As such agreements are not commonly used in Romania, there are no standard provisions for separation agreements. They need to include the common agreement on terminating the employment and the date when the employment agreement is considered to be terminated. Also, all clauses must be in accordance with imperative legal provisions and they must include a moral cause, as all civil agreements.
Does the age of the employee make a difference?
The age of the employee usually does not affect the working relationship, apart from the case of reaching the legal pension age, when the individual employment agreement ends de jure, if the employee does not request to continue his/her employment and/or the employer does not agree to the continuation.
Employers cannot restrict the right of women who have reached the standard retirement age for women, to continue their employment until they reach the standard retirement age for men (the process of equalising the retirement age for men and women is ongoing).
Employees 18 years of age or younger, can enter into a separation agreement under the same set of rules used to enter into a legally enforceable employment contract, meaning that if the employee is younger than 16, parental consent is needed, but if they reached the age of 16 they have full exercise of their work capacity, that also includes the right to decide on the employment by concluding a separation agreement.
Remedies for Employee Seeking to Challenge Wrongful Termination
Employees seeking to challenge wrongful termination can file a claim in court against the employer. The Tribunal as first instance court will analyse the cause for dismissal, the form of the dismissal decision and the correct observation of any mandatory legal procedure. If the Tribunal finds that the dismissal decision is not legal or has no grounds (this being a rarer motif for the annulment of the dismissal decision as most commonly they are annulled for reasons related to their legality), a court ruling annulling the dismissal decision is issued. The employee will be reinstated (automatically if they ask to be reinstated and the dismissal was found illegal or without grounds) and is entitled to payment of all financial rights they would have obtained if they were not wrongfully dismissed. The Tribunal decision is subject to an appeal. However the decision of the Tribunal is enforceable meaning that in some cases if the employee wins in first instance and loses on appeal, the employer has to take additional measures in order to obtain the amounts already paid.
Whistleblower Laws
Romania has implemented the EU Directive on the protection of whistleblowers by adopting Law No. 361/2022. Employers with more than 50 employees were allowed one year, up until December 17th 2023 in order to adopt internal procedures regarding internal reporting by whistleblowers and to implement internal channels of reporting. They also need to designate an individual that will be responsible for registering the reports, investigating the claims and propose measures based on the result of the inquiry.

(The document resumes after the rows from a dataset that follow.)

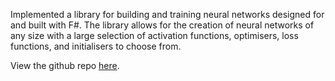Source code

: <!-- title: F# Neural Network -->
<div style="height: 60vh;">
    <p>
        Implemented a library for building and training neural networks designed for and built with F#. The library allows for the creation of neural networks of any size with a large selection of activation functions, optimisers, loss functions, and initialisers to choose from.
    </p>
    <p>
        View the github repo <a href="https://github.com/joshjennings98/fsharp-neural-network">here</a>.
    </p>
</div>



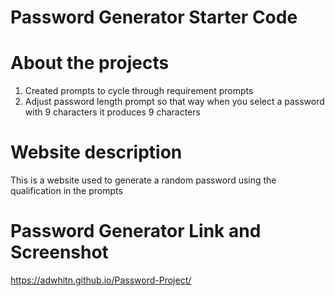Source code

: # Password Generator Starter Code

# About the projects
1. Created prompts to cycle through requirement prompts
2. Adjust password length prompt so that way when you select a password with 9 characters it produces 9 characters


# Website description
This is a website used to generate a random password using the qualification in the prompts

# Password Generator Link and Screenshot

https://adwhitn.github.io/Password-Project/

The responsibilities of the designated person and some general guidelines, especially regarding the duration of the inquiry are set by law.
Whistleblowing reports that are anonymous are only investigated if there are sufficient information that a criminal offence might have been committed.
Whistleblowers are protected against any type of retaliation and if they consider that they were a victim of retaliation and they challenge in court the measure that they consider to be retaliatory, they can ask for a specialized legal representative (lawyer) to be provided.